Finally, when we are inside the different cases, we know which of the types is the effective type and we can correctly access and deal with data of a unix or inet socket, for example.

So, all of this only worked because of a very precise sequencing of accesses and because the object had been allocated dynamically.

I personally prefer to go for less error prone networking code and to use a union:

void fan(int fd) {
  union {
    struct sockaddr_storage ss;
    struct sockaddr_un un;
    struct sockaddr_in in;
  } sock;
  socklen_t addrlen = sizeof sock;
  int ret = getsockname(fd, &sock, &addrlen);
  if (ret) { /* handle error */ }
  switch (sock.ss.ss_family) {             // valid access
  case AF_UNIX: {
    // do something with sock.un
  case AF_INET: {
    // do something with sock.in

Such code is more robust, because we clearly announce that the object may have different interpretations, because it doesn’t depend on the storage class, and because we can’t forget to free the object at the end.

10 thoughts on “Effective types and aliasing”

  1. Are you guaranteed that fields will line up in a union? In particular, in the case of uint32_t and float , could anything cause the uint32_t to be aligned differently? All this assumes that they are actually the same size. What if you used a uint8_t[4] array instead?

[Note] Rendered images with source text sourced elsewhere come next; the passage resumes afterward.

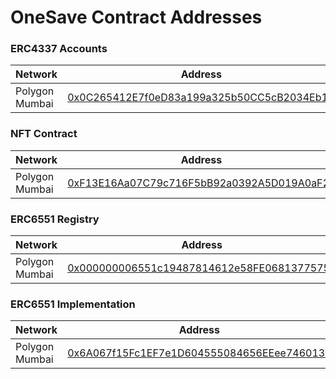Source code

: # OneSave Contract Addresses

### ERC4337 Accounts

| Network | Address |
| --- | --- |
| Polygon Mumbai | [0x0C265412E7f0eD83a199a325b50CC5cB2034Eb1D](https://mumbai.polygonscan.com/address/0x0C265412E7f0eD83a199a325b50CC5cB2034Eb1D) |


### NFT Contract

| Network | Address |
| --- | --- |
| Polygon Mumbai | [0xF13E16Aa07C79c716F5bB92a0392A5D019A0aF2d](https://mumbai.polygonscan.com/address/0xF13E16Aa07C79c716F5bB92a0392A5D019A0aF2d) |


### ERC6551 Registry

| Network | Address |
| --- | --- |
| Polygon Mumbai | [0x000000006551c19487814612e58FE06813775758](https://mumbai.polygonscan.com/address/0x000000006551c19487814612e58FE06813775758) |


### ERC6551 Implementation

| Network | Address |
| --- | --- |
| Polygon Mumbai | [0x6A067f15Fc1EF7e1D604555084656EEee7460138](https://mumbai.polygonscan.com/address/0x6A067f15Fc1EF7e1D604555084656EEee7460138) |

    1. Yes, the first field of a struct or union is always aligned with zero padding at the start. A union that would have placed its members with different alignment would not serve much purpose, I think.

    1. Glad you asked, Petr. There is a subtle difference between the two codes. For the one in doit, calling it with the same object has no defined behavior. This is because then the assignment through *fp changes the effective type to float. The evaluation for printf with *up then reads that float object with an lvalue that has integer type. This is undefined. Spun_off’s example is different. If you look at it carefully you’ll see that the float is only read byte-wise through memcpy, which is allowed. Still the effective type of l2 doesn’t change since it is an auto object. Provided that int has no trap representation (which we can for the sake of the example), the read of l2 is then valid and gives us whatever the bit pattern means when interpreted as an int.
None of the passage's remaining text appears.